◆ **To do**: Give the data again in full, with every character unchanged.

◆ **The data**:
..........

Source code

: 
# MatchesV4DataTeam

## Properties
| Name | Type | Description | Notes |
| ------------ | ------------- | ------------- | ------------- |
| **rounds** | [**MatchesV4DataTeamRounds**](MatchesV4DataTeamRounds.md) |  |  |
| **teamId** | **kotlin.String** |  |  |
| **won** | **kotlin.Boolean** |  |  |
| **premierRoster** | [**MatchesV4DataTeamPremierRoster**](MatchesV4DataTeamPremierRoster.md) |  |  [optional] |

..........

◆ **Answer to this task**:
Source code

: 
# MatchesV4DataTeam

## Properties
| Name | Type | Description | Notes |
| ------------ | ------------- | ------------- | ------------- |
| **rounds** | [**MatchesV4DataTeamRounds**](MatchesV4DataTeamRounds.md) |  |  |
| **teamId** | **kotlin.String** |  |  |
| **won** | **kotlin.Boolean** |  |  |
| **premierRoster** | [**MatchesV4DataTeamPremierRoster**](MatchesV4DataTeamPremierRoster.md) |  |  [optional] |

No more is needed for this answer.